Un début dans la vie (A Start in Life) is a novel by the French writer Honoré de Balzac. It is the sixth of the Scènes de la vie privée (Scenes of Private Life) in La Comédie humaine.
Much of the action of this short novel takes place in the rickety old stage-coach — or coucou — of Pierrotin, which regularly carries passengers and goods between Paris and Val-d'Oise. On one such trip from Paris, Comte Hugret de Sérizy, a senator and wealthy aristocrat, is travelling incognito in order to investigate reports that Monsieur Moreau, the steward of his country estate at Presles, is being less than honest in his dealings on the count's behalf with a neighbouring landowner Margueron, a piece of whose land the count wishes to buy.

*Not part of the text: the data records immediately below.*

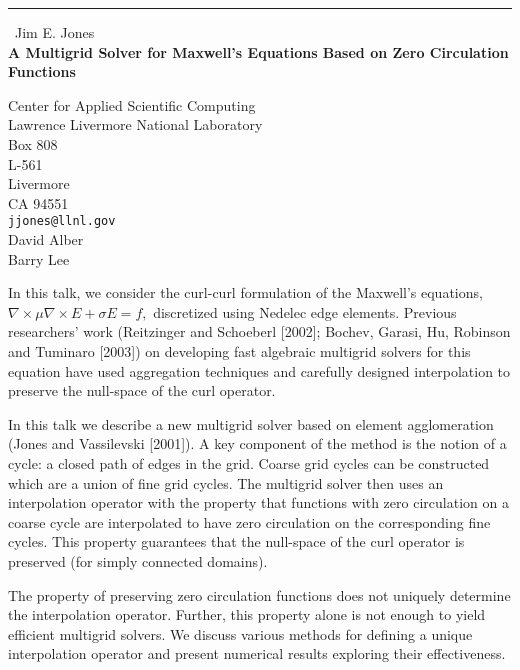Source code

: \documentclass{report}
\begin{document}
\begin{center}
\rule{6in}{1pt} \
{\large Jim E. Jones \\
{\bf A Multigrid Solver for Maxwell's Equations Based on Zero Circulation Functions}}

Center for Applied Scientific Computing \\ Lawrence Livermore National Laboratory \\ Box 808 \\ L-561 \\ Livermore \\ CA 94551
\\
{\tt jjones@llnl.gov}\\
David Alber\\
Barry Lee\end{center}

In this talk, we consider the curl-curl formulation of the
Maxwell's equations,
$\nabla\times \mu \nabla\times E + \sigma E = f,$
discretized using Nedelec edge elements.
Previous researchers' work (Reitzinger and Schoeberl [2002];
Bochev, Garasi, Hu, Robinson and Tuminaro [2003]) on developing
fast algebraic multigrid
solvers for this equation have used aggregation techniques
and carefully designed interpolation to preserve the null-space
of the curl operator.

In this talk we describe a new multigrid solver based on
element agglomeration (Jones and Vassilevski [2001]).
A key component of the method is the notion of a cycle:
a closed path of edges in the grid. Coarse grid cycles can be constructed
which are a union of fine grid cycles. The multigrid
solver then uses an interpolation
operator with the property that functions with zero circulation
on a coarse cycle are interpolated to have zero circulation on
the corresponding fine cycles. This property guarantees that the
null-space of the curl operator is preserved (for simply
connected domains).

The property of preserving zero circulation functions
does not uniquely determine the interpolation operator.
Further, this property alone is not enough to yield efficient
multigrid solvers. We discuss various methods for defining a unique
interpolation operator and present numerical results exploring
their effectiveness.
\end{document}
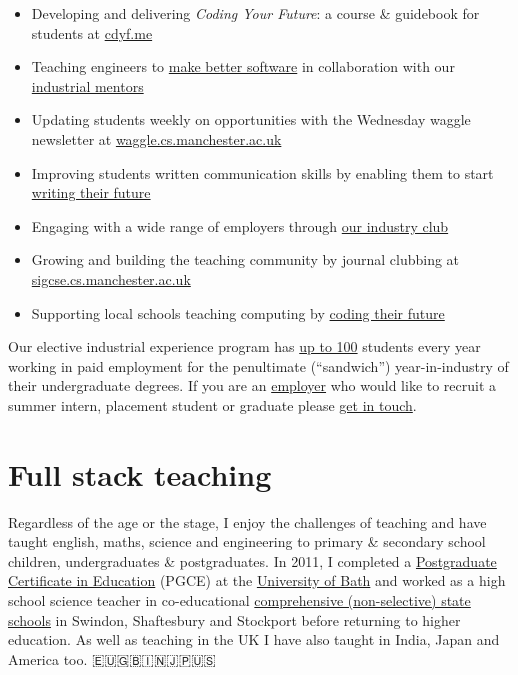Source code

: \documentclass[
  12pt,
]{book}
\providecommand{\tightlist}{%
  \setlength{\itemsep}{0pt}\setlength{\parskip}{0pt}}
\begin{document}
\begin{itemize}
\tightlist
\item
  Developing and delivering \emph{Coding Your Future}: a course \& guidebook for students at \href{https://www.cdyf.me}{cdyf.me}
\item
  Teaching engineers to \href{https://software-eng.netlify.app/}{make better software} in collaboration with our \href{https://www.cs.manchester.ac.uk/connect/business-engagement/industrial-mentoring/}{industrial mentors}
\item
  Updating students weekly on opportunities with the Wednesday waggle newsletter at \href{https://waggle.cs.manchester.ac.uk/waggle/about}{waggle.cs.manchester.ac.uk}
\item
  Improving students written communication skills by enabling them to start \href{https://www.cdyf.me/writing}{writing their future}
\item
  Engaging with a wide range of employers through \href{https://www.cs.manchester.ac.uk/connect/business-engagement/}{our industry club}
\item
  Growing and building the teaching community by journal clubbing at \href{https://sigcse.cs.manchester.ac.uk/}{sigcse.cs.manchester.ac.uk}
\item
  Supporting local schools teaching computing by \href{https://personalpages.manchester.ac.uk/staff/duncan.hull/coding-their-future.html}{coding their future}
\end{itemize}

Our elective industrial experience program has \protect\hyperlink{employability}{up to 100} students every year working in paid employment for the penultimate (``sandwich'') year-in-industry of their undergraduate degrees. If you are an \href{https://personalpages.manchester.ac.uk/staff/duncan.hull/employers.html}{employer} who would like to recruit a summer intern, placement student or graduate please \href{https://personalpages.manchester.ac.uk/staff/duncan.hull/contact.html}{get in touch}. 🐝

\hypertarget{full-stack-teaching}{%
\section*{Full stack teaching}\label{full-stack-teaching}}

Regardless of the age or the stage, I enjoy the challenges of teaching and have taught english, maths, science and engineering to primary \& secondary school children, undergraduates \& postgraduates. In 2011, I completed a \href{https://en.wikipedia.org/wiki/Postgraduate_Certificate_in_Education}{Postgraduate Certificate in Education} (PGCE) at the \href{https://www.bath.ac.uk/}{University of Bath} and worked as a high school science teacher in co-educational \href{https://www.gov.uk/types-of-school}{comprehensive (non-selective) state schools} in Swindon, Shaftesbury and Stockport before returning to higher education. As well as teaching in the UK I have also taught in India, Japan and America too. 🇪🇺🇬🇧🇮🇳🇯🇵🇺🇸
\end{document}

Among the count's fellow passengers is Oscar Husson, a young good-for-nothing mummy's boy, who is being sent to a friend of his mother's Monsieur Moreau in the hope that a position can be found for him. Also travelling to L'Isle-Adam is Georges Marest, the second clerk of the count's Parisian notary Crottat; Joseph Bridau, a young artist, who is accompanied by his young colleague Léon Didas y Lora, nicknamed Mistigris. The final occupant of the coach is Père Léger, a rich farmer from Val-d'Oise who is leasing the land which the count wishes to buy from Margueron. Léger is hoping to buy it himself and then sell it piecemeal at a significant profit to the count.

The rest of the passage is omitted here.